Desta forma, a fim de ajudá-los a compreender os riscos que essa simulação acarreta, seguem 03 bons motivos para se escriturar o valor real da negociação.
1. EVICÇÃO
Suponha que a Mariana, em nosso exemplo anterior, tenha fechado o negócio e comprado o apartamento. Passado algum tempo, surge um terceiro afirmando ser o verdadeiro dono daquele imóvel. Caso este terceiro comprove judicialmente ser o real proprietário do bem, Mariana sofrerá o instituto chamado de evicção e perderá o imóvel. Neste caso, João, o vendedor, deverá ser responsabilizado pelos danos causados à Mariana (artigos 447 e seguintes do Código Civil), dentre eles a RESTITUIÇÃO DO VALOR PAGO.
Porém, recordam-se que Mariana havia solicitado que o valor na escritura fosse de R$500.000,00 no intuito de reduzir impostos? Pois bem, será este o valor que ela poderá pleitear em eventual ação judicial, e não o efetivamente pago (um milhão).
2. DIREITO DE PREFERÊNCIA
O artigo 33 da Lei do Inquilinato (Lei 8.245/91) dispõe que o locatário preterido no seu direito de preferência, poderá reclamar ao alienante perdas e danos ou, DEPOSITANDO O PREÇO E DEMAIS DESPESAS DO ATO DE TRANSFERÊNCIA, HAVER PARA SI O IMÓVEL LOCADO.
João, que pretendia vender seu apartamento para Mariana, tinha em vigência um contrato de locação com Pedro e, obedecendo ao artigo acima comentado, deu ao seu locatário conhecimento das condições do negócio (R$1.000.000,00). Fundado nestas condições, embora nutrisse muito apego ao imóvel, Pedro renunciou ao exercício de seu direito. No entanto, como vocês bem se lembram, a escritura da venda foi feita por preço inferior ao efetivamente negociado, e Pedro, desconfiado e atento, resolveu solicitar ao Cartório de Registro de Imóveis o registro da escritura de venda e compra negociada, descobrindo que o apartamento havia sido vendido somente por R$500.000,00, valor este que ele poderia pagar pelo imóvel.
O resultado vocês já devem saber. Pedro poderá ensejar a invalidação da transmissão, pois o imóvel fora vendido por valor "inferior" ao que João havia proposto para ele.
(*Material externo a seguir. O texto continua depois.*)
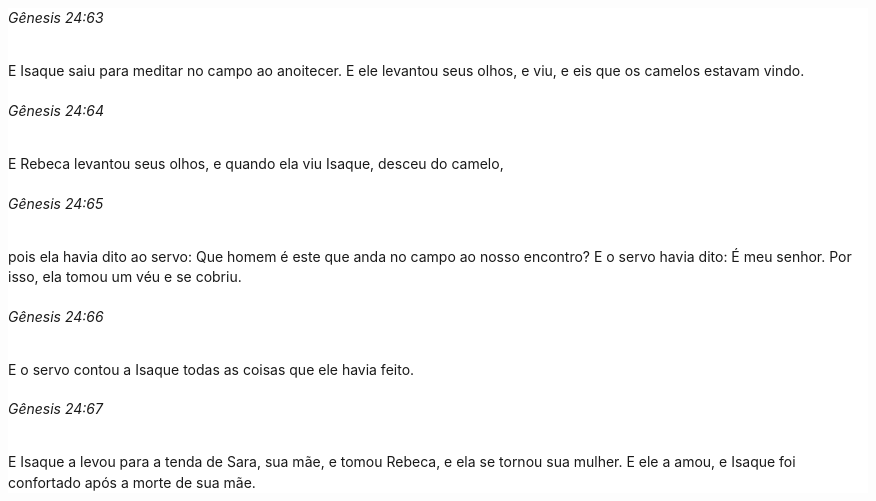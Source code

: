###### Gênesis 24:63

E Isaque saiu para meditar no campo ao anoitecer. E ele levantou seus olhos, e viu, e eis que os camelos estavam vindo.

###### Gênesis 24:64

E Rebeca levantou seus olhos, e quando ela viu Isaque, desceu do camelo,

###### Gênesis 24:65

pois ela havia dito ao servo: Que homem é este que anda no campo ao nosso encontro? E o servo havia dito: É meu senhor. Por isso, ela tomou um véu e se cobriu.

###### Gênesis 24:66

E o servo contou a Isaque todas as coisas que ele havia feito.

###### Gênesis 24:67

E Isaque a levou para a tenda de Sara, sua mãe, e tomou Rebeca, e ela se tornou sua mulher. E ele a amou, e Isaque foi confortado após a morte de sua mãe.

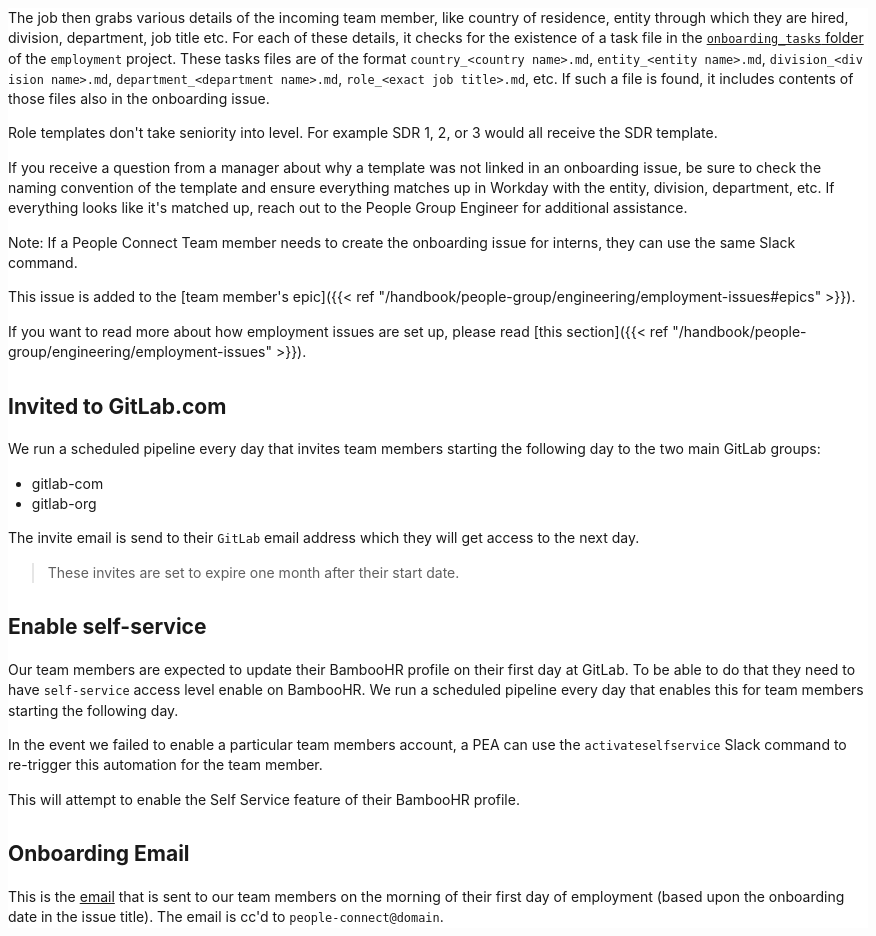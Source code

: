 The job then grabs various details of the incoming team member, like country of residence, entity through which they are hired, division, department, job title etc. For each of these details, it checks for the existence of a task file in the [`onboarding_tasks` folder](https://gitlab.com/gitlab-com/people-group/people-operations/employment-templates/-/tree/main/.gitlab/issue_templates/onboarding_tasks) of the `employment` project. These tasks files are of the format `country_<country name>.md`, `entity_<entity name>.md`, `division_<division name>.md`, `department_<department name>.md`, `role_<exact job title>.md`, etc. If such a file is found, it includes contents of those files also in the onboarding issue.

Role templates don't take seniority into level. For example SDR 1, 2, or 3 would all receive the SDR template.

If you receive a question from a manager about why a template was not linked in an onboarding issue, be sure to check the naming convention of the template and ensure everything matches up in Workday with the entity, division, department, etc. If everything looks like it's matched up, reach out to the People Group Engineer for additional assistance.

Note: If a People Connect Team member needs to create the onboarding issue for interns, they can use the same Slack command.

This issue is added to the [team member's epic]({{< ref "/handbook/people-group/engineering/employment-issues#epics" >}}).

If you want to read more about how employment issues are set up, please read [this section]({{< ref "/handbook/people-group/engineering/employment-issues" >}}).

## Invited to GitLab.com

We run a scheduled pipeline every day that invites team members starting the following day to the two main GitLab groups:

- gitlab-com
- gitlab-org

The invite email is send to their `GitLab` email address which they will get access to the next day.

> These invites are set to expire one month after their start date.

## Enable self-service

Our team members are expected to update their BambooHR profile on their first day at GitLab. To be able to do that they need to have `self-service` access level enable on BambooHR. We run a scheduled pipeline every day that enables this for team members starting the following day.

In the event we failed to enable a particular team members account, a PEA can use the `activateselfservice` Slack command to re-trigger this automation for the team member.

This will attempt to enable the Self Service feature of their BambooHR profile.

## Onboarding Email

This is the [email](https://gitlab.com/gitlab-com/people-group/people-operations/employment-templates/-/tree/main/email_templates) that is sent to our team members on the morning of their first day of employment (based upon the onboarding date in the issue title). The email is cc'd to `people-connect@domain`.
Ou seja, Pedro foi preterido em seu direito de preferência e tem total faculdade para depositar esse valor (R$500.000,00) e ter para si o imóvel.
3. LUCRO IMOBILIÁRIO
A venda de bens imóveis podem gerar ganhos de capital, os quais ficam sujeitos à tributação conhecida como imposto sobre o lucro imobiliário.
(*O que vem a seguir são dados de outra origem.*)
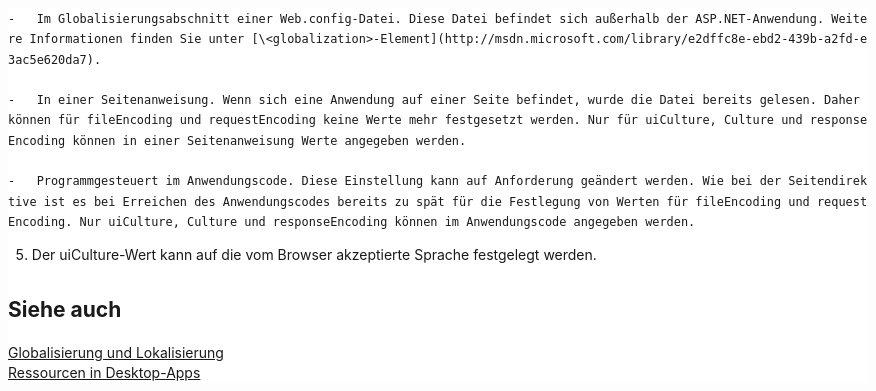     -   Im Globalisierungsabschnitt einer Web.config-Datei. Diese Datei befindet sich außerhalb der ASP.NET-Anwendung. Weitere Informationen finden Sie unter [\<globalization>-Element](http://msdn.microsoft.com/library/e2dffc8e-ebd2-439b-a2fd-e3ac5e620da7).  
  
    -   In einer Seitenanweisung. Wenn sich eine Anwendung auf einer Seite befindet, wurde die Datei bereits gelesen. Daher können für fileEncoding und requestEncoding keine Werte mehr festgesetzt werden. Nur für uiCulture, Culture und responseEncoding können in einer Seitenanweisung Werte angegeben werden.  
  
    -   Programmgesteuert im Anwendungscode. Diese Einstellung kann auf Anforderung geändert werden. Wie bei der Seitendirektive ist es bei Erreichen des Anwendungscodes bereits zu spät für die Festlegung von Werten für fileEncoding und requestEncoding. Nur uiCulture, Culture und responseEncoding können im Anwendungscode angegeben werden.  
  
5.  Der uiCulture-Wert kann auf die vom Browser akzeptierte Sprache festgelegt werden.  
  
## <a name="see-also"></a>Siehe auch  
 [Globalisierung und Lokalisierung](../../../docs/standard/globalization-localization/index.md)  
 [Ressourcen in Desktop-Apps](../../../docs/framework/resources/index.md)

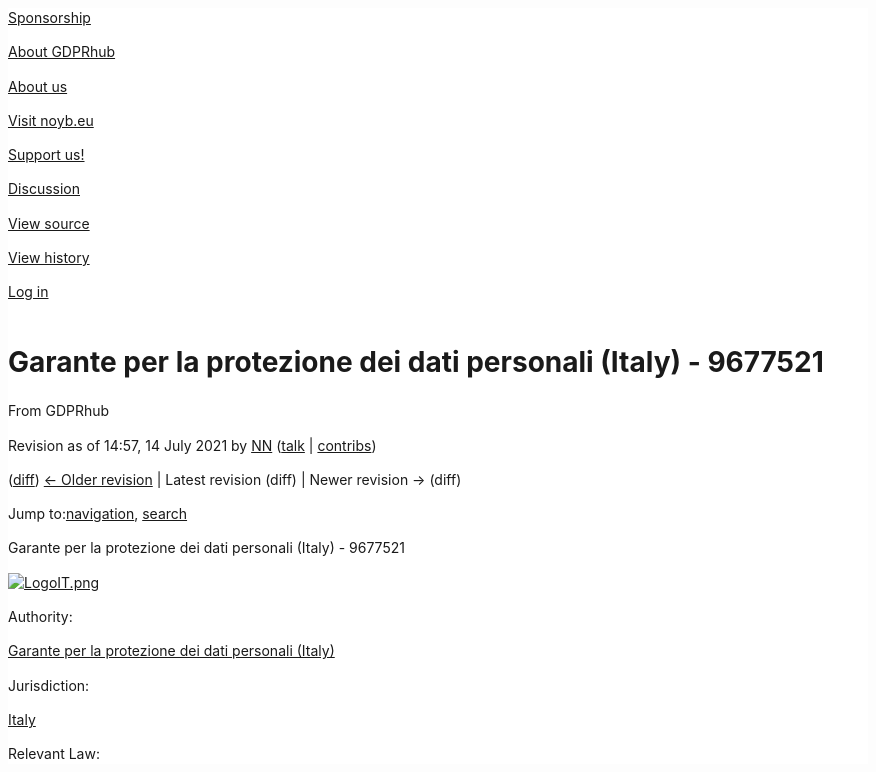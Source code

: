 [Sponsorship](/index.php?title=GDPRhub_Sponsorship)

[About GDPRhub](#)

[About us](/index.php?title=About_GDPRhub)

[Visit noyb.eu](https://www.noyb.eu)

[Support us!](https://www.noyb.eu/support)

[](# "Page tools")

[Discussion](/index.php?title=Talk:Garante_per_la_protezione_dei_dati_personali_\(Italy\)_-_9677521&action=edit&redlink=1 "Discussion about the content page (page does not exist) [t]")

[View source](/index.php?title=Garante_per_la_protezione_dei_dati_personali_\(Italy\)_-_9677521&action=edit "This page is protected.
You can view its source [e]")

[View history](/index.php?title=Garante_per_la_protezione_dei_dati_personali_\(Italy\)_-_9677521&action=history "Past revisions of this page [h]")

[](# "You are not logged in.")

[Log in](/index.php?title=Special:UserLogin&returnto=Garante+per+la+protezione+dei+dati+personali+%28Italy%29+-+9677521&returntoquery=oldid%3D17265 "You are encouraged to log in; however, it is not mandatory [o]")

# Garante per la protezione dei dati personali (Italy) - 9677521

From GDPRhub

Revision as of 14:57, 14 July 2021 by [NN](/index.php?title=User:NN&action=edit&redlink=1 "User:NN (page does not exist)") ([talk](/index.php?title=User_talk:NN "User talk:NN") | [contribs](/index.php?title=Special:Contributions/NN "Special:Contributions/NN"))

([diff](/index.php?title=Garante_per_la_protezione_dei_dati_personali_\(Italy\)_-_9677521&diff=prev&oldid=17265 "Garante per la protezione dei dati personali (Italy) - 9677521")) [← Older revision](/index.php?title=Garante_per_la_protezione_dei_dati_personali_\(Italy\)_-_9677521&direction=prev&oldid=17265 "Garante per la protezione dei dati personali (Italy) - 9677521") | Latest revision (diff) | Newer revision → (diff)

Jump to:[navigation](#mw-navigation), [search](#p-search)

Garante per la protezione dei dati personali (Italy) - 9677521

[![LogoIT.png](/images/thumb/e/ec/LogoIT.png/250px-LogoIT.png)](/index.php?title=File:LogoIT.png)

Authority:

[Garante per la protezione dei dati personali (Italy)](/index.php?title=Garante_per_la_protezione_dei_dati_personali_\(Italy\) "Garante per la protezione dei dati personali (Italy)")

Jurisdiction:

[Italy](/index.php?title=Category:Italy "Category:Italy")

Relevant Law:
Suponhamos que Mariana, após alguns anos, pretenda vender o apartamento para Júlia, advogada, especialista em negociações imobiliárias e que visa obter financiamento bancário. Frisa-se que o apartamento, por razões de mercado, foi valorizado e passou a valer R$1.500.000,00 (um milhão e quinhentos mil reais).
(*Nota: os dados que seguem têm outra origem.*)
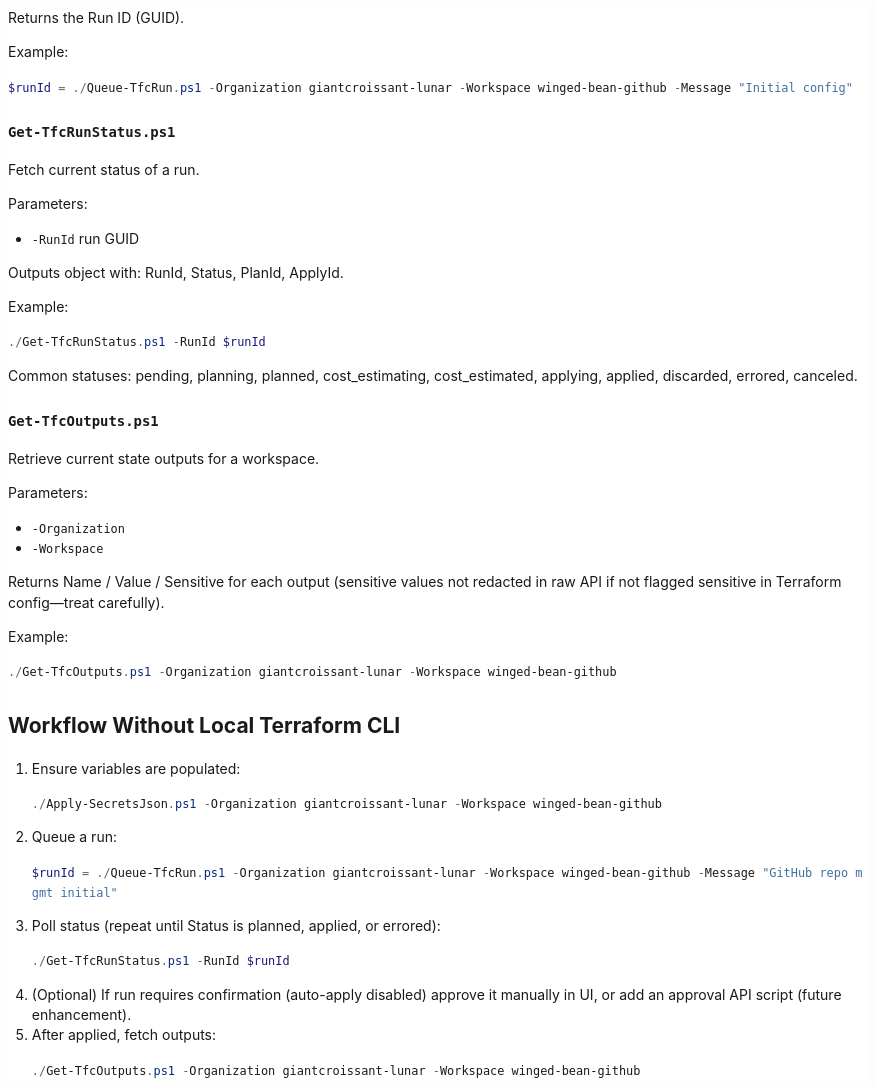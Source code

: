 Returns the Run ID (GUID).

Example:
```powershell
$runId = ./Queue-TfcRun.ps1 -Organization giantcroissant-lunar -Workspace winged-bean-github -Message "Initial config"
```

### `Get-TfcRunStatus.ps1`
Fetch current status of a run.

Parameters:
- `-RunId` run GUID

Outputs object with: RunId, Status, PlanId, ApplyId.

Example:
```powershell
./Get-TfcRunStatus.ps1 -RunId $runId
```

Common statuses: pending, planning, planned, cost_estimating, cost_estimated, applying, applied, discarded, errored, canceled.

### `Get-TfcOutputs.ps1`
Retrieve current state outputs for a workspace.

Parameters:
- `-Organization`
- `-Workspace`

Returns Name / Value / Sensitive for each output (sensitive values not redacted in raw API if not flagged sensitive in Terraform config—treat carefully).

Example:
```powershell
./Get-TfcOutputs.ps1 -Organization giantcroissant-lunar -Workspace winged-bean-github
```

## Workflow Without Local Terraform CLI
1. Ensure variables are populated:
   ```powershell
   ./Apply-SecretsJson.ps1 -Organization giantcroissant-lunar -Workspace winged-bean-github
   ```
2. Queue a run:
   ```powershell
   $runId = ./Queue-TfcRun.ps1 -Organization giantcroissant-lunar -Workspace winged-bean-github -Message "GitHub repo mgmt initial"
   ```
3. Poll status (repeat until Status is planned, applied, or errored):
   ```powershell
   ./Get-TfcRunStatus.ps1 -RunId $runId
   ```
4. (Optional) If run requires confirmation (auto-apply disabled) approve it manually in UI, or add an approval API script (future enhancement).
5. After applied, fetch outputs:
   ```powershell
   ./Get-TfcOutputs.ps1 -Organization giantcroissant-lunar -Workspace winged-bean-github
   ```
Júlia, conhecedora das implicações que sonegar impostos pode gerar e pretendendo adquirir o financiamento, exige que a escritura seja repassada pelo valor real pelo qual ela irá pagar.
O problema é que Mariana adquiriu o imóvel, de acordo com a escritura, por quinhentos mil reais, obtendo, assim, um lucro de um milhão de reais sobre a venda do apartamento, ou seja, ela TERÁ DE RECOLHER 15% DE IMPOSTO SOBRE ESTE “LUCRO”!
Percebam: Inicialmente, no momento da compra do apartamento, Mariana agiu no intuito de se safar do imposto de forma ilegal, acreditando em uma falsa economia, e agora se vê em um cenário de arcar com uma porcentagem muito maior comparada ao ITBI, na época da negociação.
Estes são somente alguns exemplos de como a simulação gera consequências muito maiores do que efetivamente economia para seu bolso.
Conteúdo produzido para Seleção de Novos Colunistas do blog Mariana Gonçalves - ano 2020.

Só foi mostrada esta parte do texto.